Just shy of a quarter-century of political prowess, including her most recent roles as Minister for Māori Development and Local Government, Mahuta will join what is becoming one of the most diverse parliaments in the world. “I am excited by this team,” Ardern said. “They bring experience from the ground, and from within politics. But they also represent renewal and reflect the New Zealand we live in today.”
Mahuta is one of New Zealand’s 5 Māori ministers. Also contributing to the cabinet’s cultural diversity are members of parliament Ibrahim Omer and Vanushi Walters, parliament’s first leaders of African and Sri Lankan origin.
The country of 4.8 million people is represented by 120 elected members of parliament. At the moment, more than half of those representatives are women and about 10% are openly lesbian, gay, bisexual and transgender.
New Zealand’s government is also shifting gears by bringing in younger members of parliament. Ardern, who began her second term in October, became the world’s youngest female head of government when elected as New Zealand’s 40th prime minister in 2017; she was 37 years old at the time.

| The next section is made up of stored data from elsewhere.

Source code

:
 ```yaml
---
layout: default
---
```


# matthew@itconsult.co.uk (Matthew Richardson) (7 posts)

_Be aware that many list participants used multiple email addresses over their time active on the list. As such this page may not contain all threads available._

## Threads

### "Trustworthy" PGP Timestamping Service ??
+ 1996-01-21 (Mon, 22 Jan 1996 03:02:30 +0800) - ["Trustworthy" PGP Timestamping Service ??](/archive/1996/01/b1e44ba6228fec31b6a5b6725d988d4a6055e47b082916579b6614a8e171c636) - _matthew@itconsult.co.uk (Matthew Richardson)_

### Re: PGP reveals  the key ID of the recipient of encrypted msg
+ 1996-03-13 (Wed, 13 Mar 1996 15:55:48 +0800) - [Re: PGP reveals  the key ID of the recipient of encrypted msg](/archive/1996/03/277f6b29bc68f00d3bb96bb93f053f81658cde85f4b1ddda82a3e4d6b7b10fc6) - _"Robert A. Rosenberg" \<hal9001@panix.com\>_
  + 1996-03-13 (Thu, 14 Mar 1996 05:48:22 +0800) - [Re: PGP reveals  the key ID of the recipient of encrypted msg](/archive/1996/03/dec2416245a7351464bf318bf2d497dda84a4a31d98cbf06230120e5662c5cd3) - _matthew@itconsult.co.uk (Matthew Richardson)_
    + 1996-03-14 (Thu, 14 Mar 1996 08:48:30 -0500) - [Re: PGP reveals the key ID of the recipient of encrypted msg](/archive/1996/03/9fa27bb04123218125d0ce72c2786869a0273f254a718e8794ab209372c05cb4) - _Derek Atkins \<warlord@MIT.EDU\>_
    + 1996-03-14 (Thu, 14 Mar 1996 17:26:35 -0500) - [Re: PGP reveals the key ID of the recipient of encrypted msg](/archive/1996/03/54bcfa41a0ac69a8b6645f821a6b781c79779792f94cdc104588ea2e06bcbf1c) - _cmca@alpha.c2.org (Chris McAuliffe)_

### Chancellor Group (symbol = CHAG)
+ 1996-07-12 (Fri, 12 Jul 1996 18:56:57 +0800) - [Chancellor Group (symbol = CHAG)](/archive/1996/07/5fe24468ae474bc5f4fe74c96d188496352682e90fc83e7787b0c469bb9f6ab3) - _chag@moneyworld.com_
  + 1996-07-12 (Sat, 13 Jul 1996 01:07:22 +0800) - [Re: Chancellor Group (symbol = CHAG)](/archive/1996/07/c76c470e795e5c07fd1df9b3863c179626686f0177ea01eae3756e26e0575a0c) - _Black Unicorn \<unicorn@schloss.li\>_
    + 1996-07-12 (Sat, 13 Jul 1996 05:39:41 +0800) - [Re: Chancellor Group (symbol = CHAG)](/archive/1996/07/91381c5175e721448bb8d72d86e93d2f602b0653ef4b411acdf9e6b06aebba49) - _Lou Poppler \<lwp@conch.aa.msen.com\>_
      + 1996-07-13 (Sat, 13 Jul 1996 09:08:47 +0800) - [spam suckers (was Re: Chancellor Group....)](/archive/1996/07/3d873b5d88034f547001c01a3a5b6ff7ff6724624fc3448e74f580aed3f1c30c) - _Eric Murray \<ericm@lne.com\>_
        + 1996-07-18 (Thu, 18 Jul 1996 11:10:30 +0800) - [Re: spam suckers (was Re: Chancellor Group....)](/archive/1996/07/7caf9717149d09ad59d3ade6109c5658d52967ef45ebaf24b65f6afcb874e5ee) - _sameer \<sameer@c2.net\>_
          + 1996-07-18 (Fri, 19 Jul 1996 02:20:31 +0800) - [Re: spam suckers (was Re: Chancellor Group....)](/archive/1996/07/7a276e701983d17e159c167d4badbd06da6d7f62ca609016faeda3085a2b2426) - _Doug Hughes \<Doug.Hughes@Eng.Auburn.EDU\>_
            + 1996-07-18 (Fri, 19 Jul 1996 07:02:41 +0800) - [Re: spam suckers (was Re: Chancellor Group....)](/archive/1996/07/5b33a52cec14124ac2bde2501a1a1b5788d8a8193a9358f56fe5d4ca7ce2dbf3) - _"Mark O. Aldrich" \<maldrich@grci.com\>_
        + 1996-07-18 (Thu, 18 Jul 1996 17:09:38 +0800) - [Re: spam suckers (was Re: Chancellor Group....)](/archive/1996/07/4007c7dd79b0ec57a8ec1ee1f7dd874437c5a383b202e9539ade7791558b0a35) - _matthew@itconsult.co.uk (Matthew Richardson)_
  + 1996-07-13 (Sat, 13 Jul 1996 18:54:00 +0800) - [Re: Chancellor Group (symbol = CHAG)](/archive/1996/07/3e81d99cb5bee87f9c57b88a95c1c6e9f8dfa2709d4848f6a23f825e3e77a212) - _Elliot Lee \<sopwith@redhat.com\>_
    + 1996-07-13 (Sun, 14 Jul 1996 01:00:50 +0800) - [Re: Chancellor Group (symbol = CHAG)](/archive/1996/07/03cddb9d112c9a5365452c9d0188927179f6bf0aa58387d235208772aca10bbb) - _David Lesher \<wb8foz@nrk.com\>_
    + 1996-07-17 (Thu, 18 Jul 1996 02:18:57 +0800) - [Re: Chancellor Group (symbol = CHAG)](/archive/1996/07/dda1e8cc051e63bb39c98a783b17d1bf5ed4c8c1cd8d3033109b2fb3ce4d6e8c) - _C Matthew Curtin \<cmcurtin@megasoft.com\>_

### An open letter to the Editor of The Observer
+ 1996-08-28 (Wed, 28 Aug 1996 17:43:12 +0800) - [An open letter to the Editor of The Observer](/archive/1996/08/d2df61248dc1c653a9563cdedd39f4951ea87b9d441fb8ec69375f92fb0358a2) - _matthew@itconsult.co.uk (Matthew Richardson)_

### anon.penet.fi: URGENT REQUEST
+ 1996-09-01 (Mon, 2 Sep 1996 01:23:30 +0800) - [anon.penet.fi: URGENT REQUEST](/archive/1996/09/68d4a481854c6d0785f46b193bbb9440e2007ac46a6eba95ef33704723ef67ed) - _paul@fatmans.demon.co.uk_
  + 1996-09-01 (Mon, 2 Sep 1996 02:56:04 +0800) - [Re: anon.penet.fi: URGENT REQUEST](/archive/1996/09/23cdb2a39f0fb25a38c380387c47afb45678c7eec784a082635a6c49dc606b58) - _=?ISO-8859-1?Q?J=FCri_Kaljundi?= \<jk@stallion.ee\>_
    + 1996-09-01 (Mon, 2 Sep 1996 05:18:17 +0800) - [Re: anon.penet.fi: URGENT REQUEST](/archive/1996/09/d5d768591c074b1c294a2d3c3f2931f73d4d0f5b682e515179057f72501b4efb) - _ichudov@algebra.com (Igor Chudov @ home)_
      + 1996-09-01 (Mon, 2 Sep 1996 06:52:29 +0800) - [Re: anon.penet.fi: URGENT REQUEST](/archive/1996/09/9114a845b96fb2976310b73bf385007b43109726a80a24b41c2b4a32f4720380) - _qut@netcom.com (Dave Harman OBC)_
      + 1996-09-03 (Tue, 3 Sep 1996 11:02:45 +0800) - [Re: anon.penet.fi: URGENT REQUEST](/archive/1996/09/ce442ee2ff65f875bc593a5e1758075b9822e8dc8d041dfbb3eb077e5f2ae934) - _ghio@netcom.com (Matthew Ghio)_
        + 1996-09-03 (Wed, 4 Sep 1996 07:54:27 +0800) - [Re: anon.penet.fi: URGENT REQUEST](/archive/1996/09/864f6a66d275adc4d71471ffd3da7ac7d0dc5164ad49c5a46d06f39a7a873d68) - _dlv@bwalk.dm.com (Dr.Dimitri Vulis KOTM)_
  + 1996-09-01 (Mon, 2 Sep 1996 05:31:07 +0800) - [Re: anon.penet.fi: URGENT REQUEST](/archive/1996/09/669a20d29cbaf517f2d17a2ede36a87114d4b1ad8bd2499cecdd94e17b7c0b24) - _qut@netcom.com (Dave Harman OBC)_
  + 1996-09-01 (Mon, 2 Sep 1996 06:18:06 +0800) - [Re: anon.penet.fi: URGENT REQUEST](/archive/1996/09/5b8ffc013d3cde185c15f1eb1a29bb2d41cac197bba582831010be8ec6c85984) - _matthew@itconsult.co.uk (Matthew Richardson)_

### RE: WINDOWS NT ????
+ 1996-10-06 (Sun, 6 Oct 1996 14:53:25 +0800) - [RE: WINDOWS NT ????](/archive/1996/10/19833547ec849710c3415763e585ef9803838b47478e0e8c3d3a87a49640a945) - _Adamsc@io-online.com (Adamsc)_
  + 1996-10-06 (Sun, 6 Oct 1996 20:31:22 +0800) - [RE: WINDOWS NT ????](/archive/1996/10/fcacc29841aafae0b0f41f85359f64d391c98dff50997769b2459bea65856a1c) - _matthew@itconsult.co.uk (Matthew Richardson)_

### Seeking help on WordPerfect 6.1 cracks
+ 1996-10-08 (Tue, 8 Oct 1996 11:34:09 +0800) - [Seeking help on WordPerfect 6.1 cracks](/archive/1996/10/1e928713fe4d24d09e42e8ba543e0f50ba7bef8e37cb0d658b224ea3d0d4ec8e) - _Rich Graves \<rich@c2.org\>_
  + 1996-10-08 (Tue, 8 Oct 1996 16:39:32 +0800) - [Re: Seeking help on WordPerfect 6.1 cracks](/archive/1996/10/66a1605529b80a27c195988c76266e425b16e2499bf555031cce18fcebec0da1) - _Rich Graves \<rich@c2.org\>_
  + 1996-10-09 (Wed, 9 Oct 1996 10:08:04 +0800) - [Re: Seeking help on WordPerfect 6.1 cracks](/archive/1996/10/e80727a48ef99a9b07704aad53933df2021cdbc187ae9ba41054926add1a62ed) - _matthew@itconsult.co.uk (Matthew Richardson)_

Professor Paul Spoonley, Pro Vice-Chancellor of the College of Humanities and Social Sciences at Massey University, believes New Zealand’s parliament is the most diverse in the nation’s history in terms of gender, ethnic and indigenous representation. “What we have seen is a departure of many of the older, male, white MPs including some who have been in parliament for over 30 years,” Spoonley told Reuters in an October interview.